EXTRACTED INFORMATION -
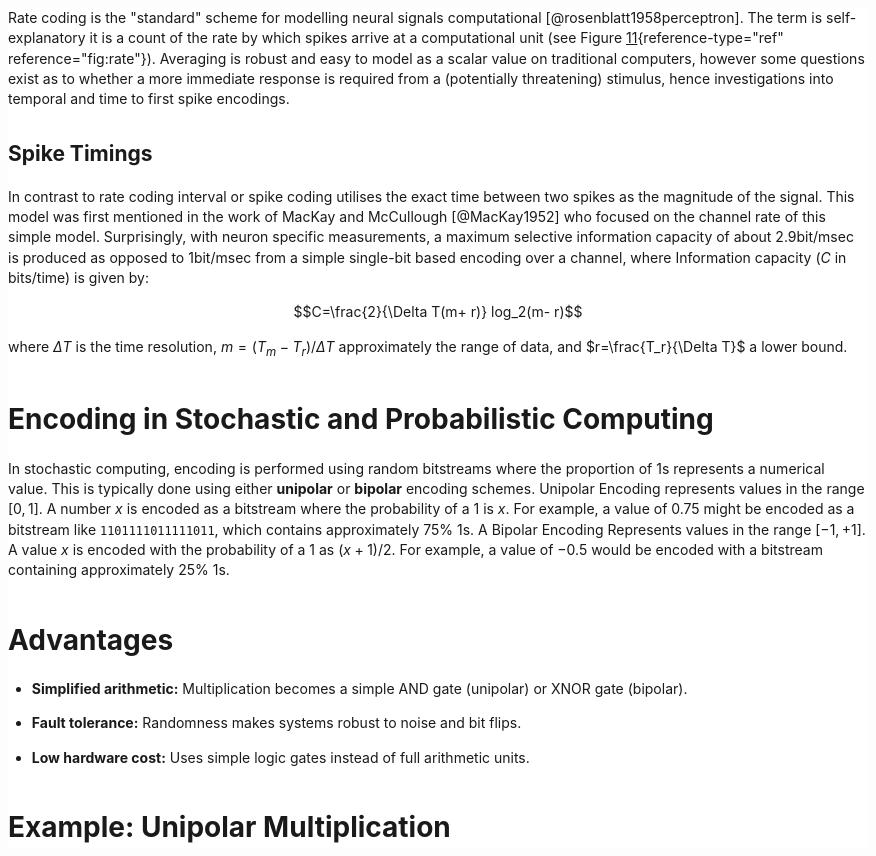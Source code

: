 Rate coding is the "standard" scheme for modelling neural signals
computational [@rosenblatt1958perceptron]. The term is self-explanatory
it is a count of the rate by which spikes arrive at a computational unit
(see Figure [11](#fig:rate){reference-type="ref" reference="fig:rate"}).
Averaging is robust and easy to model as a scalar value on traditional
computers, however some questions exist as to whether a more immediate
response is required from a (potentially threatening) stimulus, hence
investigations into temporal and time to first spike encodings.

## Spike Timings

In contrast to rate coding interval or spike coding utilises the exact
time between two spikes as the magnitude of the signal. This model was
first mentioned in the work of MacKay and McCullough [@MacKay1952] who
focused on the channel rate of this simple model. Surprisingly, with
neuron specific measurements, a maximum selective information capacity
of about 2.9bit/msec is produced as opposed to 1bit/msec from a simple
single-bit based encoding over a channel, where Information capacity
($C$ in bits/time) is given by:

$$C=\frac{2}{\Delta T(m+ r)} log_2(m- r)$$

where $\Delta T$ is the time resolution, $m=(T_m-T_r)/\Delta T$
approximately the range of data, and $r=\frac{T_r}{\Delta T}$ a lower
bound.

# Encoding in Stochastic and Probabilistic Computing

In stochastic computing, encoding is performed using random bitstreams
where the proportion of 1s represents a numerical value. This is
typically done using either **unipolar** or **bipolar** encoding
schemes. Unipolar Encoding represents values in the range $[0, 1]$. A
number $x$ is encoded as a bitstream where the probability of a 1 is
$x$. For example, a value of $0.75$ might be encoded as a bitstream like
`1101111011111011`, which contains approximately $75\%$ 1s. A Bipolar
Encoding Represents values in the range $[-1, +1]$. A value $x$ is
encoded with the probability of a 1 as $(x + 1)/2$. For example, a value
of $-0.5$ would be encoded with a bitstream containing approximately
$25\%$ 1s.

# Advantages

- **Simplified arithmetic:** Multiplication becomes a simple AND gate
  (unipolar) or XNOR gate (bipolar).

- **Fault tolerance:** Randomness makes systems robust to noise and bit
  flips.

- **Low hardware cost:** Uses simple logic gates instead of full
  arithmetic units.

# Example: Unipolar Multiplication


[^1]: 1=1,2=01,3=001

PROBLEM TO WORK ON - Repeat the records in full, precisely, and keep the pictures out.

SOLUTION TO THE EXERCISE -
Source code

: Rate coding is the "standard" scheme for modelling neural signals
computational [@rosenblatt1958perceptron]. The term is self-explanatory
it is a count of the rate by which spikes arrive at a computational unit
(see Figure [11](#fig:rate){reference-type="ref" reference="fig:rate"}).
Averaging is robust and easy to model as a scalar value on traditional
computers, however some questions exist as to whether a more immediate
response is required from a (potentially threatening) stimulus, hence
investigations into temporal and time to first spike encodings.

## Spike Timings

In contrast to rate coding interval or spike coding utilises the exact
time between two spikes as the magnitude of the signal. This model was
first mentioned in the work of MacKay and McCullough [@MacKay1952] who
focused on the channel rate of this simple model. Surprisingly, with
neuron specific measurements, a maximum selective information capacity
of about 2.9bit/msec is produced as opposed to 1bit/msec from a simple
single-bit based encoding over a channel, where Information capacity
($C$ in bits/time) is given by:

$$C=\frac{2}{\Delta T(m+ r)} log_2(m- r)$$

where $\Delta T$ is the time resolution, $m=(T_m-T_r)/\Delta T$
approximately the range of data, and $r=\frac{T_r}{\Delta T}$ a lower
bound.

# Encoding in Stochastic and Probabilistic Computing

In stochastic computing, encoding is performed using random bitstreams
where the proportion of 1s represents a numerical value. This is
typically done using either **unipolar** or **bipolar** encoding
schemes. Unipolar Encoding represents values in the range $[0, 1]$. A
number $x$ is encoded as a bitstream where the probability of a 1 is
$x$. For example, a value of $0.75$ might be encoded as a bitstream like
`1101111011111011`, which contains approximately $75\%$ 1s. A Bipolar
Encoding Represents values in the range $[-1, +1]$. A value $x$ is
encoded with the probability of a 1 as $(x + 1)/2$. For example, a value
of $-0.5$ would be encoded with a bitstream containing approximately
$25\%$ 1s.

# Advantages

- **Simplified arithmetic:** Multiplication becomes a simple AND gate
  (unipolar) or XNOR gate (bipolar).

- **Fault tolerance:** Randomness makes systems robust to noise and bit
  flips.

- **Low hardware cost:** Uses simple logic gates instead of full
  arithmetic units.

# Example: Unipolar Multiplication


[^1]: 1=1,2=01,3=001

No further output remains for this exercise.